_AIM OF THE TASK_:
Once you reach the line containing "Analysis required by the Regulatory Flexibility Act should" in the entries below, write out that line and each one after it down to the line containing "1. Do not sum", exactly and with nothing added.

_SUPPLIED ENTRIES_:
────────────────────────────────────────

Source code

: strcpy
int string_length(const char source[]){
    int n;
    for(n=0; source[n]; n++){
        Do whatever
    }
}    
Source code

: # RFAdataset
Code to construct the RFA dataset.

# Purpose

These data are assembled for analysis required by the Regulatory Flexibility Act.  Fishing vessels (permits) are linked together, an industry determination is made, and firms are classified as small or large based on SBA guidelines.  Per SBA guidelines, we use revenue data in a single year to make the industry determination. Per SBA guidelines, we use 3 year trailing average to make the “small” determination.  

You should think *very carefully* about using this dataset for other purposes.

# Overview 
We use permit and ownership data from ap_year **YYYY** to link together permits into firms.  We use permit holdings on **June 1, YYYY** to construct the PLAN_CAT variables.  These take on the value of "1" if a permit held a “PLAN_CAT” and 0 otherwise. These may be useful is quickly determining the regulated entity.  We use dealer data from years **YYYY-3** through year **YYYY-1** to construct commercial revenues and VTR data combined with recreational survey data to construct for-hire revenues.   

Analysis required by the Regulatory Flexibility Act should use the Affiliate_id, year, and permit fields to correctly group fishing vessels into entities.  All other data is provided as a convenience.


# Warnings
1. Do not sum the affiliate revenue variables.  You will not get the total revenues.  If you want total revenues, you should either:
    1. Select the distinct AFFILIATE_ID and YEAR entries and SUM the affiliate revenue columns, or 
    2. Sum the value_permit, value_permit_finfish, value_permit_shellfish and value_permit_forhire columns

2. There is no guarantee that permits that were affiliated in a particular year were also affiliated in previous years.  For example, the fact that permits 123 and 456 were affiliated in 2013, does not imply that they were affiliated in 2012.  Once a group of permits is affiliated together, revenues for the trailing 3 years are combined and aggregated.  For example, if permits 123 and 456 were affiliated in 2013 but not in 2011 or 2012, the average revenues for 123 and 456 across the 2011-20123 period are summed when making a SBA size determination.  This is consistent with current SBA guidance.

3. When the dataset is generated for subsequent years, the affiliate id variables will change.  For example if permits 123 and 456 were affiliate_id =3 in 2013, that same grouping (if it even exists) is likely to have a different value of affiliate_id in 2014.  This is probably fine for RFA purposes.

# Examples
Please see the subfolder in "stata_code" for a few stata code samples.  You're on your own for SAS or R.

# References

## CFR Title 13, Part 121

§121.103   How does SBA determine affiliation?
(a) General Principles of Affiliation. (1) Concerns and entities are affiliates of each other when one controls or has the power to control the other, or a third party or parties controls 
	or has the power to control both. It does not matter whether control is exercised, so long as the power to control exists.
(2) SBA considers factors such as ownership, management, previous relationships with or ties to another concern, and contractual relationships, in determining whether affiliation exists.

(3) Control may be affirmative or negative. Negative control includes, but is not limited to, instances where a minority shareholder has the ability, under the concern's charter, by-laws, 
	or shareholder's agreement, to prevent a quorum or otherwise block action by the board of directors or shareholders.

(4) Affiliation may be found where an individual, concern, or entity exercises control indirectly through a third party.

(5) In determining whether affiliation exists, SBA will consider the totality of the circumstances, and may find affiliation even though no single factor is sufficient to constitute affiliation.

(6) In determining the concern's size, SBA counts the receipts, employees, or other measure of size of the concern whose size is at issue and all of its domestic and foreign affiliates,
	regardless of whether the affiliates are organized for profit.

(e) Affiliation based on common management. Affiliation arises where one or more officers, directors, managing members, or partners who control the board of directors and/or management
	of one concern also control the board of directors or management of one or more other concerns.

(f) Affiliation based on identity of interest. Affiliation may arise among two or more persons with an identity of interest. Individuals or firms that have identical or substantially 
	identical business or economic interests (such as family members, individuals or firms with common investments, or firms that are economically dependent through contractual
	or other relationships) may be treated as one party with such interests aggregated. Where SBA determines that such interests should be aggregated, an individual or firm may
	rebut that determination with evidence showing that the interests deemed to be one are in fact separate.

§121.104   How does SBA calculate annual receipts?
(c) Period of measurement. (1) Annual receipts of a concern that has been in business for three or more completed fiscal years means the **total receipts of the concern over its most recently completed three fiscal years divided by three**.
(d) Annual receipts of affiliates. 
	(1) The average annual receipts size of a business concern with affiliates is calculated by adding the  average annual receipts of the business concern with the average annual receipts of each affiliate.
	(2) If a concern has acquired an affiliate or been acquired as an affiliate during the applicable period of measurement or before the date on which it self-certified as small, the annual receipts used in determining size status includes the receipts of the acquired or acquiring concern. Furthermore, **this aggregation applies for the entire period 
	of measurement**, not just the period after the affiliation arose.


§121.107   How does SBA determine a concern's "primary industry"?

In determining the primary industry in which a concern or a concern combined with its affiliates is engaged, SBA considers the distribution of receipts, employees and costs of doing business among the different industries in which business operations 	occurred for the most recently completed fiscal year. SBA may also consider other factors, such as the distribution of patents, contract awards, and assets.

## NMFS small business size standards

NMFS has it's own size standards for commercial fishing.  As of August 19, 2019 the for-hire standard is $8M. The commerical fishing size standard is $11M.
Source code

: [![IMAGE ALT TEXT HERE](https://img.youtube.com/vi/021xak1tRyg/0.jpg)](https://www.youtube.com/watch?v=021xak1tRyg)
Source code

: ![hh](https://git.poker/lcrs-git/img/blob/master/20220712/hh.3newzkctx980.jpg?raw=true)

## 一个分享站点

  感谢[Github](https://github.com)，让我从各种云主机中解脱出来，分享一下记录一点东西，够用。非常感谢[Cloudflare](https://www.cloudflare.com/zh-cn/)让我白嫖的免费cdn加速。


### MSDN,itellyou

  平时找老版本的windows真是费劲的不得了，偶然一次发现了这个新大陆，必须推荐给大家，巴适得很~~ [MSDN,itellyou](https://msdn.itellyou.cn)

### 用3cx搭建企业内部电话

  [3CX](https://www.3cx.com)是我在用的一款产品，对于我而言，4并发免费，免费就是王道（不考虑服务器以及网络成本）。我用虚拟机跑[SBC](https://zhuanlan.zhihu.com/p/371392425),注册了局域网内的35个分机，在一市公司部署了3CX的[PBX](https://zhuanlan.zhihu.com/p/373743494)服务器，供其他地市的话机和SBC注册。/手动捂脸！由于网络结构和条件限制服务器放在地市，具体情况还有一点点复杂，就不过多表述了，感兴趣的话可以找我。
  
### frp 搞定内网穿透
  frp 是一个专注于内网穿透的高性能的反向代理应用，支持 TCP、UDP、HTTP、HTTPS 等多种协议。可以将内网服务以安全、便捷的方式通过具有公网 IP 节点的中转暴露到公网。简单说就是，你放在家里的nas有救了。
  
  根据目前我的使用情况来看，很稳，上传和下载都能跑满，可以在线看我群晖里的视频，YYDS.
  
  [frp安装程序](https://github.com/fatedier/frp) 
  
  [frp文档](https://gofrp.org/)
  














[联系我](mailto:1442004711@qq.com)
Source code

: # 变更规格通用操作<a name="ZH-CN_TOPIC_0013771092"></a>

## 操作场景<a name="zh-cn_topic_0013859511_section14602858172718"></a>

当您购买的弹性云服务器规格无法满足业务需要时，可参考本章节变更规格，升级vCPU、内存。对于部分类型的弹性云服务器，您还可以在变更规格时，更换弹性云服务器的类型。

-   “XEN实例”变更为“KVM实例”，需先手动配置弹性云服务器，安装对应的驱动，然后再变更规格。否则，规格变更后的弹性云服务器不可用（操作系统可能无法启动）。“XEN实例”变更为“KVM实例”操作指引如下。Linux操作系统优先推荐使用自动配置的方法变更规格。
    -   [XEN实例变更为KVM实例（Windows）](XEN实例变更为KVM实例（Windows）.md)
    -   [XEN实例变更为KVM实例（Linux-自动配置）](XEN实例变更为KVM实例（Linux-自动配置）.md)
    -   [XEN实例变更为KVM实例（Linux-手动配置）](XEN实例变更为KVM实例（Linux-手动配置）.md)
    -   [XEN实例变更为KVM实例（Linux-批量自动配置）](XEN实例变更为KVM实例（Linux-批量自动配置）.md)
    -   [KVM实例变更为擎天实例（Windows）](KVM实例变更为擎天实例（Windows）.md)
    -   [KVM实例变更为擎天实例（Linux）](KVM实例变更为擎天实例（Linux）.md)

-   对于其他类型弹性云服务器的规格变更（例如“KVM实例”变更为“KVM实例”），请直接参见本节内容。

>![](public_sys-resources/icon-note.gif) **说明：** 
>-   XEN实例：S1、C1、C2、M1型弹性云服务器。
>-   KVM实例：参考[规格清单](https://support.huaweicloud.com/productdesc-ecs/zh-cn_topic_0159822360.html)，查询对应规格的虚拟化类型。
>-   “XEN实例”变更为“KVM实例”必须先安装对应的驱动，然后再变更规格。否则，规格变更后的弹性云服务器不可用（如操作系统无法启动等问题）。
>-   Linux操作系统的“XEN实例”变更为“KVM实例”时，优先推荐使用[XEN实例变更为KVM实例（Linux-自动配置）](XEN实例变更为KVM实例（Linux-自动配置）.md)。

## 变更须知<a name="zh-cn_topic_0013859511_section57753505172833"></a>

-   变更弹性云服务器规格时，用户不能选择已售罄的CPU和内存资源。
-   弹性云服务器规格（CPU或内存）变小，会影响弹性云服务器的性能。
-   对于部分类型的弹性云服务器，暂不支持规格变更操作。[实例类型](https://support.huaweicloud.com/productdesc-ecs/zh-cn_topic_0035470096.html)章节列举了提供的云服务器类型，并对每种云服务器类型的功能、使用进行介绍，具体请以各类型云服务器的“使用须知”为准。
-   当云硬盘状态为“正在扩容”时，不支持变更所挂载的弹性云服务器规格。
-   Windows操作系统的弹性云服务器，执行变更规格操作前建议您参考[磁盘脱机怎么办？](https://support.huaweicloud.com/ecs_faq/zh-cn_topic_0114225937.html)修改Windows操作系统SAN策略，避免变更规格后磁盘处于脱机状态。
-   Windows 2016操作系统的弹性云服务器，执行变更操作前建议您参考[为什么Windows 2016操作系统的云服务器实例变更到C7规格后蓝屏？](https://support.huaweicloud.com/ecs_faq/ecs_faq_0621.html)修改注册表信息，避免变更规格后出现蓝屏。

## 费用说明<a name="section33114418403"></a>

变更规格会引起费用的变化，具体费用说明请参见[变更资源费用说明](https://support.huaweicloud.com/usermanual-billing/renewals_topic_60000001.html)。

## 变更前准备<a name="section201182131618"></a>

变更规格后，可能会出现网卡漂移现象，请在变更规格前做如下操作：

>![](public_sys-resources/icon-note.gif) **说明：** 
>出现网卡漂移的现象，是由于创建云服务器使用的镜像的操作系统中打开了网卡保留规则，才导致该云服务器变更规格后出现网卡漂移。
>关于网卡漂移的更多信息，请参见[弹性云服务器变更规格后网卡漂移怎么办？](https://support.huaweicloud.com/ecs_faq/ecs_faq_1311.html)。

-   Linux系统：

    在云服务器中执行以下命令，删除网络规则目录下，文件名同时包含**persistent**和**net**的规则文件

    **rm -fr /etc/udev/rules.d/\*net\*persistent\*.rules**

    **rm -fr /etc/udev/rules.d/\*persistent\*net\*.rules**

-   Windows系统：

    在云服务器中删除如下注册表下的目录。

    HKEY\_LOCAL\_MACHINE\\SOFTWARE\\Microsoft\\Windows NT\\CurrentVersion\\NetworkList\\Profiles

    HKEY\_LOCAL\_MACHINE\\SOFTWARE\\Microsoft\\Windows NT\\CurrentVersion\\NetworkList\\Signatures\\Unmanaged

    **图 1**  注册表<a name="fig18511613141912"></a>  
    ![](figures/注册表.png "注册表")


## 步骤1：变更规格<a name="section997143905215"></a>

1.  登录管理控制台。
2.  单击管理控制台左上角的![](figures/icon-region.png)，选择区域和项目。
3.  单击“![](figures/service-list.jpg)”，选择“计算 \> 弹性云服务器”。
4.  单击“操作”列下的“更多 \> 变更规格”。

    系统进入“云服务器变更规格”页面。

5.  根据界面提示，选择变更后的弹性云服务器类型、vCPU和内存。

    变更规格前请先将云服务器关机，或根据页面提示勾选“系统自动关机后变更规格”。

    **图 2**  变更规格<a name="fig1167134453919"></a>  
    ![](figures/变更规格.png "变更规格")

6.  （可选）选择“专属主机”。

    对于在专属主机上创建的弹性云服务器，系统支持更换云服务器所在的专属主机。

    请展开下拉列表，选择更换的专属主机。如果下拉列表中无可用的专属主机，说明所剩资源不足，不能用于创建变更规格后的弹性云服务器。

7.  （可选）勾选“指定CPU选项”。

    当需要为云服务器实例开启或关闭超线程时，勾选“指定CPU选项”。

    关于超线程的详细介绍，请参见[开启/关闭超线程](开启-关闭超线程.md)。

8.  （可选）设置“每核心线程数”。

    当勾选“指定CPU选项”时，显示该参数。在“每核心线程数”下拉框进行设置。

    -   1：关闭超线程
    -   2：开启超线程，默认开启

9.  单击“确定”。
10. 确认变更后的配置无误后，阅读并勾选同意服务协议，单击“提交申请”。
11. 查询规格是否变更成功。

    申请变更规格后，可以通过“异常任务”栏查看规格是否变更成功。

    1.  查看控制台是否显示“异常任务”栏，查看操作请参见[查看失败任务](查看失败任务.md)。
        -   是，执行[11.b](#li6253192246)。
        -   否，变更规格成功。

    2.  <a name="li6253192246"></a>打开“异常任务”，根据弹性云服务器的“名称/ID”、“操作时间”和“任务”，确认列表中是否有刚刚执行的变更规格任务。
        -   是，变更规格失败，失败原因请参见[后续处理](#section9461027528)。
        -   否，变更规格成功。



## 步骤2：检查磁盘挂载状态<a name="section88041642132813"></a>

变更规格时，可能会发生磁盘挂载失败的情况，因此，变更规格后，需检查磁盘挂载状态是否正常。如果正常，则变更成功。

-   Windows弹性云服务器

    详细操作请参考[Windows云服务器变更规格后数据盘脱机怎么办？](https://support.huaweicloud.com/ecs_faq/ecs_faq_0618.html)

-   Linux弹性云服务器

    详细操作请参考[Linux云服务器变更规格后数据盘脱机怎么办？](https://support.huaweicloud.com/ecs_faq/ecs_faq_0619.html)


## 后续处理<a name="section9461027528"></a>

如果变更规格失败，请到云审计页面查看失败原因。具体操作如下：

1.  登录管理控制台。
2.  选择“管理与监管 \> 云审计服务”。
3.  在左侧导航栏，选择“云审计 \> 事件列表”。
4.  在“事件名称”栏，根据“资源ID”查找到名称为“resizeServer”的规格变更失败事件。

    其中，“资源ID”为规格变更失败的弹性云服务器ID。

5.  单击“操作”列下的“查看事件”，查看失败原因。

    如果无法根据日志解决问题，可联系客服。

────────────────────────────────────────

_EXERCISE RESPONSE_:
Analysis required by the Regulatory Flexibility Act should use the Affiliate_id, year, and permit fields to correctly group fishing vessels into entities.  All other data is provided as a convenience.


# Warnings
1. Do not sum the affiliate revenue variables.  You will not get the total revenues.  If you want total revenues, you should either:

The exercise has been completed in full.